Performance Budgeting in the U.S. Federal Government: History, Status and Future Implications

Author:

Jones L. R.1,McCaffery Jerry L.2

Affiliation:

1. Wagner Professor of Public Management Graduate School of Business and Public Policy, Naval Postgraduate School Monterey, California, USA

2. Professor of Public Budgeting Graduate School of Business and Public Policy, Naval Postgraduate School Monterey, California, USA

Abstract

Performance budgets emphasize activities performed and their costs, and include various performance measures in the budget to document what is gained from what is spent. These measures usually include unit cost comparisons over time or between jurisdictions. Performance budgeting tends to emphasize measures of efficiency and effectiveness. Broader measures (outcome) are often difficult to define and measure, particularly in human service areas.
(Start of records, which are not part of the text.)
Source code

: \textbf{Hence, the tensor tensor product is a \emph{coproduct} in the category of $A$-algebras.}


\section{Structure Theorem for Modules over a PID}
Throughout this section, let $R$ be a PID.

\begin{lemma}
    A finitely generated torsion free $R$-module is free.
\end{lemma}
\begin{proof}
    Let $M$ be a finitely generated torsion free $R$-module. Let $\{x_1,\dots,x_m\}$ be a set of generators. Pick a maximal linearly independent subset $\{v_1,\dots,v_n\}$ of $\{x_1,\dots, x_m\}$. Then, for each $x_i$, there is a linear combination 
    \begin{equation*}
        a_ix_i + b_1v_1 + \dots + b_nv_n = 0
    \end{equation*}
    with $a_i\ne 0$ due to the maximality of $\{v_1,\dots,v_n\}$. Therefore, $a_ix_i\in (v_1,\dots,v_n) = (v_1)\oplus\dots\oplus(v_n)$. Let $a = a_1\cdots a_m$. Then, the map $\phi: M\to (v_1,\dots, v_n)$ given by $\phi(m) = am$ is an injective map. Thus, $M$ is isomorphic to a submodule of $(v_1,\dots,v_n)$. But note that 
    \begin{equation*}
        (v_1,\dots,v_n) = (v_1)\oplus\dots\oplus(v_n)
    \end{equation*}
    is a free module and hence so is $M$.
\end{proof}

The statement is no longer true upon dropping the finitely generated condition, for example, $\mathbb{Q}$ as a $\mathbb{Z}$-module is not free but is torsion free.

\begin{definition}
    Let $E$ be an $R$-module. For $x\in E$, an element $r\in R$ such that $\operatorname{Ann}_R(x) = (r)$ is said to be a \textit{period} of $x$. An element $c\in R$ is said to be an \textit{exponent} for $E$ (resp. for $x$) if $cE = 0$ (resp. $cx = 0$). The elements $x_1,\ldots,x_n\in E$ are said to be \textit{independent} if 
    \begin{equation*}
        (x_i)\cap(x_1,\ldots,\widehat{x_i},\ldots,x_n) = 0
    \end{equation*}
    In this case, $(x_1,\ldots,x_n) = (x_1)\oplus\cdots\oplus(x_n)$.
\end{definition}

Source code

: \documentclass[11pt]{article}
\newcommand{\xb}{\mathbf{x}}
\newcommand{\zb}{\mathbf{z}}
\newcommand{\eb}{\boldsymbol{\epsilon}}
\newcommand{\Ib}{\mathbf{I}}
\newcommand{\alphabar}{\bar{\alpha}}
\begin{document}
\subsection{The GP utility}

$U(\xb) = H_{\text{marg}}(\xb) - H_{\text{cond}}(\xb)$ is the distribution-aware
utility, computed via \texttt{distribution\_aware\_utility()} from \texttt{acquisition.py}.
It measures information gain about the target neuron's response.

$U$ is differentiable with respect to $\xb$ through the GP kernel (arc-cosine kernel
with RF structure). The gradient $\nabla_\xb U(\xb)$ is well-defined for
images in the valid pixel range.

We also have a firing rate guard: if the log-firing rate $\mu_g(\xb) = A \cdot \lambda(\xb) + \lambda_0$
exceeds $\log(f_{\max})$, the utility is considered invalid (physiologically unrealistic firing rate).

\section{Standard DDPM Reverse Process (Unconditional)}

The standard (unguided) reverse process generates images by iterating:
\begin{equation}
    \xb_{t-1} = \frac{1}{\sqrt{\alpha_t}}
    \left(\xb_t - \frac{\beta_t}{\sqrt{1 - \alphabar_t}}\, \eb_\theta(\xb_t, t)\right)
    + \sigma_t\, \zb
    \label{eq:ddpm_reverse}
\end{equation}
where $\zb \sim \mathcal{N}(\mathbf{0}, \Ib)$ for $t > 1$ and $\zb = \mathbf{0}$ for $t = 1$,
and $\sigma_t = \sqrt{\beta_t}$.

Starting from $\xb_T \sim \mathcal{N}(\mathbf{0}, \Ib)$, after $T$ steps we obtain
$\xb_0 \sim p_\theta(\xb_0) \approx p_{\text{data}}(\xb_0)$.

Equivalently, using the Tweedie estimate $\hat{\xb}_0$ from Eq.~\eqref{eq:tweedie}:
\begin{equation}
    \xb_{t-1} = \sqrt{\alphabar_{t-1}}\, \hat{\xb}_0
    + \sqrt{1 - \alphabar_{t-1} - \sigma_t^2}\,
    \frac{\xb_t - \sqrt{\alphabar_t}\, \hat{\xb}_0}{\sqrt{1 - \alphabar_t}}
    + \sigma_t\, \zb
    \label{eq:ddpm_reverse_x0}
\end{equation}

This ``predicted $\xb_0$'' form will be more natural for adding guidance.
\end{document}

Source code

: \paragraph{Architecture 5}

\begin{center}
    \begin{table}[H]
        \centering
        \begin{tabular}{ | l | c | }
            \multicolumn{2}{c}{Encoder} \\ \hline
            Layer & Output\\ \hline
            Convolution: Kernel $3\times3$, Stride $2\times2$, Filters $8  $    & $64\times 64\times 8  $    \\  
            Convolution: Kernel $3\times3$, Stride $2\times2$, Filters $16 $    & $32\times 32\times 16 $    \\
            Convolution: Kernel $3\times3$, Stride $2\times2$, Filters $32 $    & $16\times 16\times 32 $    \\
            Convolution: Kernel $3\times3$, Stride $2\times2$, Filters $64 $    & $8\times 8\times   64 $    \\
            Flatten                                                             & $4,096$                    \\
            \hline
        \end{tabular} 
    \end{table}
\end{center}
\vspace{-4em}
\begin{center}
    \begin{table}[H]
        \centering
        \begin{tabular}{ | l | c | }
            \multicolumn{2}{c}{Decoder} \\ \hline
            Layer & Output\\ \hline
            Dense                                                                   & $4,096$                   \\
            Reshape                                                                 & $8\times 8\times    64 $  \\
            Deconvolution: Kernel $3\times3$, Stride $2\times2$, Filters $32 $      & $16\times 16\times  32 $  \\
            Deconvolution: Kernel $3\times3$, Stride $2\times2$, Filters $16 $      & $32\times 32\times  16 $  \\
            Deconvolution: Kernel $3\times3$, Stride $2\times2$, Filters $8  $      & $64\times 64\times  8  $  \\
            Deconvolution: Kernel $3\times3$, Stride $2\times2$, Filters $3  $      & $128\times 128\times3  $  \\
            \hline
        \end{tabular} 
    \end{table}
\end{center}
Nonetheless, performance budget concepts have proven persistent. For the federal government, a key measure that has stimulated increased interest in the topic was passage by Congress of the Government Performance and Results Act in 1993 (GPRA) and subsequently the Government Management and Results Act (GMRA) in 1995. This article notes the long period of experimentation with performance budgeting in the U.S. and identifies some of the lessons learned from this initiative. It also addresses reforms including the Office of Management and Budget (OMB) Program Assessment Rating Tool (PART) as they relate to incentives for budgeting based on performance. Conclusions also touch upon the difficulties faced in attempting budget reform in the midst of a period of fiscal and monetary stress. We conclude that while the expressed interest of the Obama administration in assessing the performance of federal government agencies is evident, there is no evidence to suggest that the administration will attempt to implement performance budgeting per se as a means to accomplish this end. Rather, performance is now reviewed by OMB only as an input to budget decision making, which is perhaps the best that advocates of performance budgeting can hope for in the medium term. What it would take to interest federal government decision makers, particularly members of Congress, to accept performance budgeting is impossible to determine given the present focus of the government on health care reform, job creation, the state of the economy and armed conflicts abroad. Administrative reform, except in the areas of regulation of financial institutions, national security and transportation safety, has not been high on the agenda of the Obama administration or Congress in the period 2008–2010. However, this could change with new initiatives recently announced by the administration and Congress.